Jharkand suffers from a classic case of the resource curse. Areas with abundant resources tend to be impoverished as a result to government corruption and commercial exploitation. Despite the fact that this area is rich in its accumulation of wealth through natural resources, Jharkan has one of the highest poverty rates in the entire country. Many of the children working in the mines, including Pooja, make less than a quarter a day.
The father of Pooja explains that they all (his family and the broader community of the village) have to work together to make a living. “Our only option is to work here in order to earn”, he remarks. To send pooja to school, her parents would need to receive 56 cents per kilo (30-40 rupees/kg).

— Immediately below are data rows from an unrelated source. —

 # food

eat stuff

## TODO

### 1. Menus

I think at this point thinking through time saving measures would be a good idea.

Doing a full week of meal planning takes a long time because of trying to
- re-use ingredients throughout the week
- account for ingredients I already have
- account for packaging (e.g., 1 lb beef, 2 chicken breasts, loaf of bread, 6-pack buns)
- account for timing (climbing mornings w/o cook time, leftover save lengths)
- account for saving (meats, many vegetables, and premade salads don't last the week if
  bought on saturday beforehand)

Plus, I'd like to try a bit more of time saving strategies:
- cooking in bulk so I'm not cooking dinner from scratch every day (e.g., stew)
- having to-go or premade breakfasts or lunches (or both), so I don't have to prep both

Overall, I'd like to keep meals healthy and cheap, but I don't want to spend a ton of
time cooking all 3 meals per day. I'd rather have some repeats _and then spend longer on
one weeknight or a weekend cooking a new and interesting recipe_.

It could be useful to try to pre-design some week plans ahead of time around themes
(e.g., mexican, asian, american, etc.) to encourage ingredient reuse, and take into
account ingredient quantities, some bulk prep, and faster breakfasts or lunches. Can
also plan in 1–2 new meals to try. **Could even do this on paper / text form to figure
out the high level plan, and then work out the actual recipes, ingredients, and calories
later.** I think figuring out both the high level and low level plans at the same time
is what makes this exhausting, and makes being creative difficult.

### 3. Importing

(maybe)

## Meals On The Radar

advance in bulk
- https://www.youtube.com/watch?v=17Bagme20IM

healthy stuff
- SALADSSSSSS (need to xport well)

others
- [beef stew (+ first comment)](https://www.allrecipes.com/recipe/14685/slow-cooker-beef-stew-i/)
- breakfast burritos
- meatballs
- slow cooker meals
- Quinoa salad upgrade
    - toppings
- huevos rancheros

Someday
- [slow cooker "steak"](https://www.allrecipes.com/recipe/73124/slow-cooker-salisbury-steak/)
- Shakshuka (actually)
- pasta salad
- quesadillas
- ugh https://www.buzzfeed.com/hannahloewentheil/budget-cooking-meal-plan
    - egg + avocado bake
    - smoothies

In 2016, the Thomas Reuters Foundation revealed to the international stage that mica was being mined in India by children at a deadly cost. They stipulated in their report that the “deaths of child workers in India’s mica ‘ghost’ mines [are] covered up to keep [the] industry alive”.
The revelation of this underground scheme of child labour forced the beauty industry into a moral reckoning. While some companies have pledged to work with the mining communities in India to create a sustainable supply chain, other companies like Lush that have built a brand on ethical sourcing have decided to pull out of natural mica altogether. Because there is little to no transparency in the production of mica from the Indian supply chains, they prefer to end their ties with the mineral because they do not want to risk capitalizing off of a product that “might have a death attached to it”. Instead, they use synthetic mica.

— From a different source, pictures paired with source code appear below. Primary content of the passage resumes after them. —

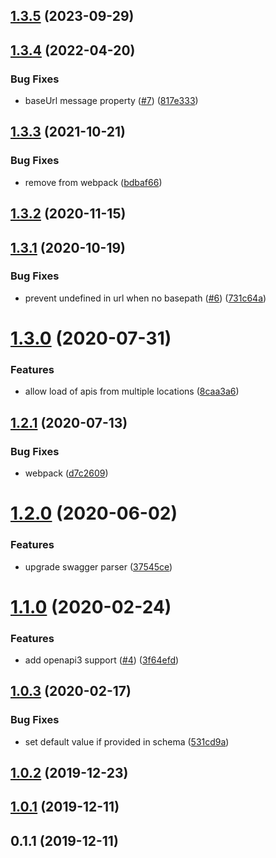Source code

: ## [1.3.5](https://github.com/softwaregroup-bg/ut-openapi/compare/v1.3.4...v1.3.5) (2023-09-29)



## [1.3.4](https://github.com/softwaregroup-bg/ut-openapi/compare/v1.3.3...v1.3.4) (2022-04-20)


### Bug Fixes

* baseUrl message property ([#7](https://github.com/softwaregroup-bg/ut-openapi/issues/7)) ([817e333](https://github.com/softwaregroup-bg/ut-openapi/commit/817e333e051b18373d81a607047a78e75ff518df))



## [1.3.3](https://github.com/softwaregroup-bg/ut-openapi/compare/v1.3.2...v1.3.3) (2021-10-21)


### Bug Fixes

* remove from webpack ([bdbaf66](https://github.com/softwaregroup-bg/ut-openapi/commit/bdbaf66587b645ce1ba2fd12bdba80ab5ffbbd22))



## [1.3.2](https://github.com/softwaregroup-bg/ut-openapi/compare/v1.3.1...v1.3.2) (2020-11-15)



## [1.3.1](https://github.com/softwaregroup-bg/ut-openapi/compare/v1.3.0...v1.3.1) (2020-10-19)


### Bug Fixes

* prevent undefined in url when no basepath ([#6](https://github.com/softwaregroup-bg/ut-openapi/issues/6)) ([731c64a](https://github.com/softwaregroup-bg/ut-openapi/commit/731c64ae17e5788329806a0ce40e993502980b8e))



# [1.3.0](https://github.com/softwaregroup-bg/ut-openapi/compare/v1.2.1...v1.3.0) (2020-07-31)


### Features

* allow load of apis from multiple locations ([8caa3a6](https://github.com/softwaregroup-bg/ut-openapi/commit/8caa3a619b297344d9a8ef9837f8965676fe798e))



## [1.2.1](https://github.com/softwaregroup-bg/ut-openapi/compare/v1.2.0...v1.2.1) (2020-07-13)


### Bug Fixes

* webpack ([d7c2609](https://github.com/softwaregroup-bg/ut-openapi/commit/d7c2609f2cae30ac130b1355de8038a98e5a7388))



# [1.2.0](https://github.com/softwaregroup-bg/ut-openapi/compare/v1.1.0...v1.2.0) (2020-06-02)


### Features

* upgrade swagger parser ([37545ce](https://github.com/softwaregroup-bg/ut-openapi/commit/37545ce1fcc270d6f2fc901b812a97091d012074))



# [1.1.0](https://github.com/softwaregroup-bg/ut-openapi/compare/v1.0.3...v1.1.0) (2020-02-24)


### Features

* add openapi3 support ([#4](https://github.com/softwaregroup-bg/ut-openapi/issues/4)) ([3f64efd](https://github.com/softwaregroup-bg/ut-openapi/commit/3f64efd36a09d488a47f2b2b0172dce3cc22d89e))



## [1.0.3](https://github.com/softwaregroup-bg/ut-openapi/compare/v1.0.2...v1.0.3) (2020-02-17)


### Bug Fixes

* set default value if provided in schema ([531cd9a](https://github.com/softwaregroup-bg/ut-openapi/commit/531cd9a6ba22904e531457d63ce0cabe20ce629f))



## [1.0.2](https://github.com/softwaregroup-bg/ut-openapi/compare/v1.0.1...v1.0.2) (2019-12-23)



## [1.0.1](https://github.com/softwaregroup-bg/ut-openapi/compare/v0.1.1...v1.0.1) (2019-12-11)



## 0.1.1 (2019-12-11)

Others hold opposing views. Aysel Sabahoglu argues that, because mica is in almost any product you use, you should not try to avoid mica but should instead make sure that the company from which you buy your mica gives the working families living wages. Moreover, if all consumer chains pull out of Mica, how else are these families to make a living?
Important questions to reflect upon, however, are as follows: how is anyone able to make sure that the families are given living wages if there is no transparency from supply chains? And more importantly, even if this is realized, what will become of the families once Mica runs out?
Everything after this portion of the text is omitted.